BEGIN

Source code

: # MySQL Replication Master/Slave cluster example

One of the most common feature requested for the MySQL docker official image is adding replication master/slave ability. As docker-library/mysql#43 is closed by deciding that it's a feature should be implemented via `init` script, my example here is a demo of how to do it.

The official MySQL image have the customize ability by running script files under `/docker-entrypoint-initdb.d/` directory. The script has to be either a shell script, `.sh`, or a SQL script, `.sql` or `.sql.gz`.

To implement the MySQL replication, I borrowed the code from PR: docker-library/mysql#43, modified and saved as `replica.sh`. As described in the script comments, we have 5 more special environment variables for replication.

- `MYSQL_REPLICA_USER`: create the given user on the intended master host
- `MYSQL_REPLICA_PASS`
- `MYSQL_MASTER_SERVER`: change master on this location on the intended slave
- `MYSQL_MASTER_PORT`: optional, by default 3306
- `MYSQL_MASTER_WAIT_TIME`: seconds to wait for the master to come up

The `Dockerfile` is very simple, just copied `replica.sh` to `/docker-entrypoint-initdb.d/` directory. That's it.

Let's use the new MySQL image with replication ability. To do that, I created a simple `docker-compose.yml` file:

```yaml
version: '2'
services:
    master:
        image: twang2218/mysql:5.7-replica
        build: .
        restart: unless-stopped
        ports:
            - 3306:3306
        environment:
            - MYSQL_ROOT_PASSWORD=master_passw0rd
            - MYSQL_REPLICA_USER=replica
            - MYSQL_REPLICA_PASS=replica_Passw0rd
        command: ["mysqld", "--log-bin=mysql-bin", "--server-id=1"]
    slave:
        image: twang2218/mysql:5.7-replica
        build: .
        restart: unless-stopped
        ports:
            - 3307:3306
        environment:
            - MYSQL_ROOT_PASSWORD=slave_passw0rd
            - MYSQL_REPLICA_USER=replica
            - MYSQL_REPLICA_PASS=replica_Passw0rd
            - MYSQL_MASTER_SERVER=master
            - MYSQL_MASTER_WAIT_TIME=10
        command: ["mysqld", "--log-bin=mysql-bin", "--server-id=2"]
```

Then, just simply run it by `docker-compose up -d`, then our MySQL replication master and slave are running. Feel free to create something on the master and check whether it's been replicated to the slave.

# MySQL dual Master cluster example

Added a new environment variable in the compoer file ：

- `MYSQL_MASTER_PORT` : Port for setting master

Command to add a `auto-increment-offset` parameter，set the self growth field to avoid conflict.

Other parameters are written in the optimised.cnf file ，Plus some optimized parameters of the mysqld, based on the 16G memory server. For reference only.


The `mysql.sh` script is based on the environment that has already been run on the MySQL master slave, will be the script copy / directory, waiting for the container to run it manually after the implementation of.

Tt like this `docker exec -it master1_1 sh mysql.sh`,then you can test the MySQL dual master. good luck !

END

Task to carry out:
In the listing above, find the lines holding the word "just" and copy them.

Response:
The `Dockerfile` is very simple, just copied `replica.sh` to `/docker-entrypoint-initdb.d/` directory. That's it.
Then, just simply run it by `docker-compose up -d`, then our MySQL replication master and slave are running. Feel free to create something on the master and check whether it's been replicated to the slave.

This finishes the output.